> [What to do]:
A faithful copy of each entry below is expected, with the images removed.

> [Material shown]:
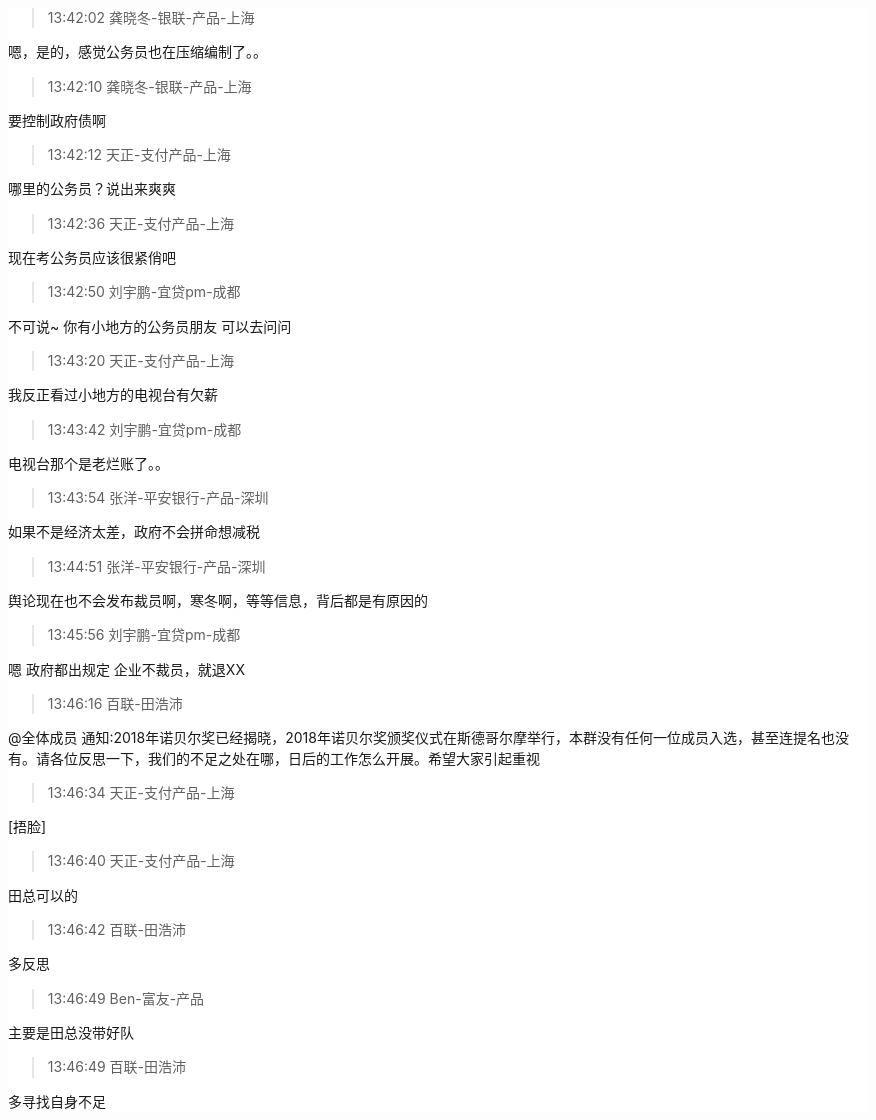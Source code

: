 > 13:42:02  龚晓冬-银联-产品-上海  
   
嗯，是的，感觉公务员也在压缩编制了。。  
   
> 13:42:10  龚晓冬-银联-产品-上海  
   
要控制政府债啊  
   
> 13:42:12  天正-支付产品-上海  
   
哪里的公务员？说出来爽爽  
   
> 13:42:36  天正-支付产品-上海  
   
现在考公务员应该很紧俏吧  
   
> 13:42:50  刘宇鹏-宜贷pm-成都  
   
不可说~  你有小地方的公务员朋友 可以去问问  
   
> 13:43:20  天正-支付产品-上海  
   
我反正看过小地方的电视台有欠薪  
   
> 13:43:42  刘宇鹏-宜贷pm-成都  
   
电视台那个是老烂账了。。  
   
> 13:43:54  张洋-平安银行-产品-深圳  
   
如果不是经济太差，政府不会拼命想减税  
   
> 13:44:51  张洋-平安银行-产品-深圳  
   
舆论现在也不会发布裁员啊，寒冬啊，等等信息，背后都是有原因的  
   
> 13:45:56  刘宇鹏-宜贷pm-成都  
   
嗯 政府都出规定   企业不裁员，就退XX  
   
> 13:46:16  百联-田浩沛  
   
@全体成员 通知:2018年诺贝尔奖已经揭晓，2018年诺贝尔奖颁奖仪式在斯德哥尔摩举行，本群没有任何一位成员入选，甚至连提名也没有。请各位反思一下，我们的不足之处在哪，日后的工作怎么开展。希望大家引起重视  
   
> 13:46:34  天正-支付产品-上海  
   
[捂脸]  
   
> 13:46:40  天正-支付产品-上海  
   
田总可以的  
   
> 13:46:42  百联-田浩沛  
   
多反思  
   
> 13:46:49  Ben-富友-产品  
   
主要是田总没带好队  
   
> 13:46:49  百联-田浩沛  
   
多寻找自身不足  
   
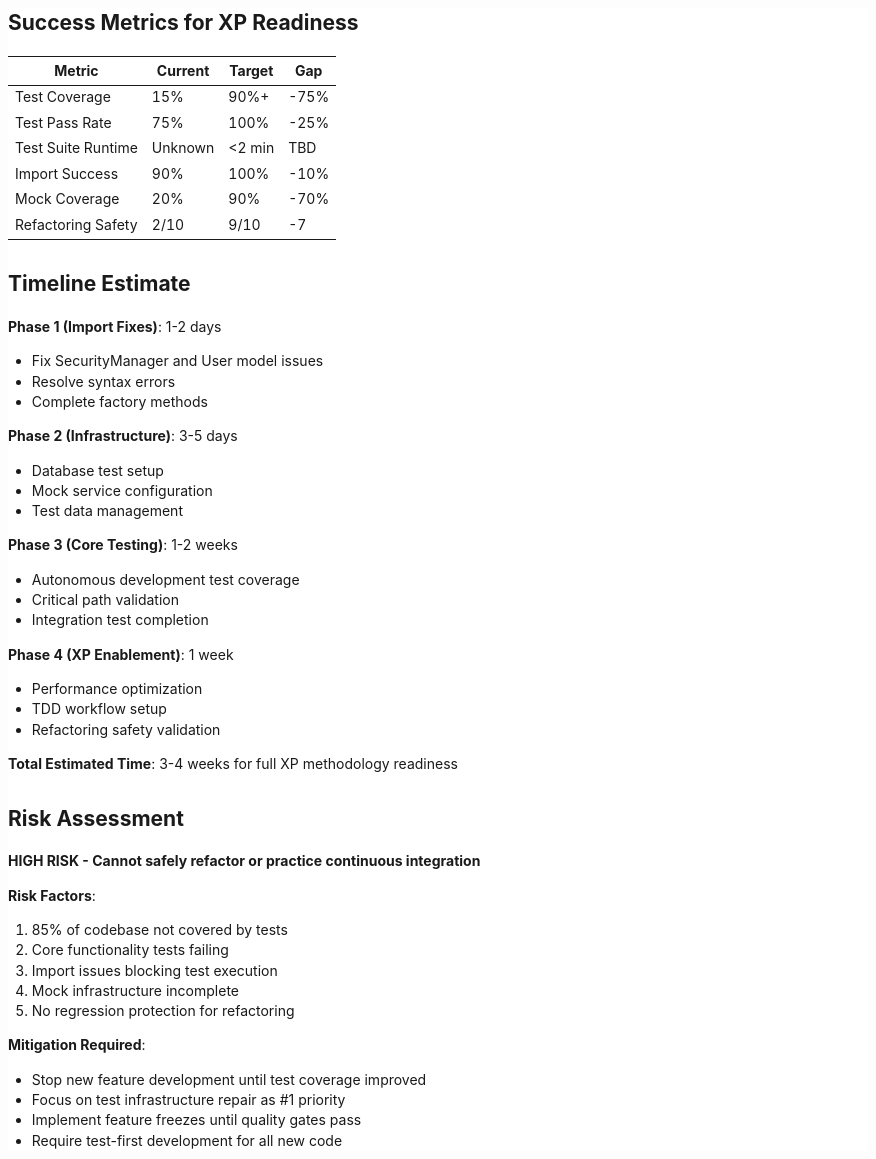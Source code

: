 ## Success Metrics for XP Readiness

| Metric | Current | Target | Gap |
|--------|---------|---------|-----|
| Test Coverage | 15% | 90%+ | -75% |
| Test Pass Rate | 75% | 100% | -25% |
| Test Suite Runtime | Unknown | <2 min | TBD |
| Import Success | 90% | 100% | -10% |
| Mock Coverage | 20% | 90% | -70% |
| Refactoring Safety | 2/10 | 9/10 | -7 |

## Timeline Estimate

**Phase 1 (Import Fixes)**: 1-2 days
- Fix SecurityManager and User model issues
- Resolve syntax errors
- Complete factory methods

**Phase 2 (Infrastructure)**: 3-5 days  
- Database test setup
- Mock service configuration
- Test data management

**Phase 3 (Core Testing)**: 1-2 weeks
- Autonomous development test coverage
- Critical path validation
- Integration test completion

**Phase 4 (XP Enablement)**: 1 week
- Performance optimization
- TDD workflow setup
- Refactoring safety validation

**Total Estimated Time**: 3-4 weeks for full XP methodology readiness

## Risk Assessment

**HIGH RISK - Cannot safely refactor or practice continuous integration**

**Risk Factors**:
1. 85% of codebase not covered by tests
2. Core functionality tests failing
3. Import issues blocking test execution
4. Mock infrastructure incomplete
5. No regression protection for refactoring

**Mitigation Required**:
- Stop new feature development until test coverage improved
- Focus on test infrastructure repair as #1 priority
- Implement feature freezes until quality gates pass
- Require test-first development for all new code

> [Worked solution]:
Source code

: > 13:42:02  龚晓冬-银联-产品-上海  
   
嗯，是的，感觉公务员也在压缩编制了。。  
   
> 13:42:10  龚晓冬-银联-产品-上海  
   
要控制政府债啊  
   
> 13:42:12  天正-支付产品-上海  
   
哪里的公务员？说出来爽爽  
   
> 13:42:36  天正-支付产品-上海  
   
现在考公务员应该很紧俏吧  
   
> 13:42:50  刘宇鹏-宜贷pm-成都  
   
不可说~  你有小地方的公务员朋友 可以去问问  
   
> 13:43:20  天正-支付产品-上海  
   
我反正看过小地方的电视台有欠薪  
   
> 13:43:42  刘宇鹏-宜贷pm-成都  
   
电视台那个是老烂账了。。  
   
> 13:43:54  张洋-平安银行-产品-深圳  
   
如果不是经济太差，政府不会拼命想减税  
   
> 13:44:51  张洋-平安银行-产品-深圳  
   
舆论现在也不会发布裁员啊，寒冬啊，等等信息，背后都是有原因的  
   
> 13:45:56  刘宇鹏-宜贷pm-成都  
   
嗯 政府都出规定   企业不裁员，就退XX  
   
> 13:46:16  百联-田浩沛  
   
@全体成员 通知:2018年诺贝尔奖已经揭晓，2018年诺贝尔奖颁奖仪式在斯德哥尔摩举行，本群没有任何一位成员入选，甚至连提名也没有。请各位反思一下，我们的不足之处在哪，日后的工作怎么开展。希望大家引起重视  
   
> 13:46:34  天正-支付产品-上海  
   
[捂脸]  
   
> 13:46:40  天正-支付产品-上海  
   
田总可以的  
   
> 13:46:42  百联-田浩沛  
   
多反思  
   
> 13:46:49  Ben-富友-产品  
   
主要是田总没带好队  
   
> 13:46:49  百联-田浩沛  
   
多寻找自身不足  
   
Source code

: ## Success Metrics for XP Readiness

| Metric | Current | Target | Gap |
|--------|---------|---------|-----|
| Test Coverage | 15% | 90%+ | -75% |
| Test Pass Rate | 75% | 100% | -25% |
| Test Suite Runtime | Unknown | <2 min | TBD |
| Import Success | 90% | 100% | -10% |
| Mock Coverage | 20% | 90% | -70% |
| Refactoring Safety | 2/10 | 9/10 | -7 |

## Timeline Estimate

**Phase 1 (Import Fixes)**: 1-2 days
- Fix SecurityManager and User model issues
- Resolve syntax errors
- Complete factory methods

**Phase 2 (Infrastructure)**: 3-5 days  
- Database test setup
- Mock service configuration
- Test data management

**Phase 3 (Core Testing)**: 1-2 weeks
- Autonomous development test coverage
- Critical path validation
- Integration test completion

**Phase 4 (XP Enablement)**: 1 week
- Performance optimization
- TDD workflow setup
- Refactoring safety validation

**Total Estimated Time**: 3-4 weeks for full XP methodology readiness

## Risk Assessment

**HIGH RISK - Cannot safely refactor or practice continuous integration**

**Risk Factors**:
1. 85% of codebase not covered by tests
2. Core functionality tests failing
3. Import issues blocking test execution
4. Mock infrastructure incomplete
5. No regression protection for refactoring

**Mitigation Required**:
- Stop new feature development until test coverage improved
- Focus on test infrastructure repair as #1 priority
- Implement feature freezes until quality gates pass
- Require test-first development for all new code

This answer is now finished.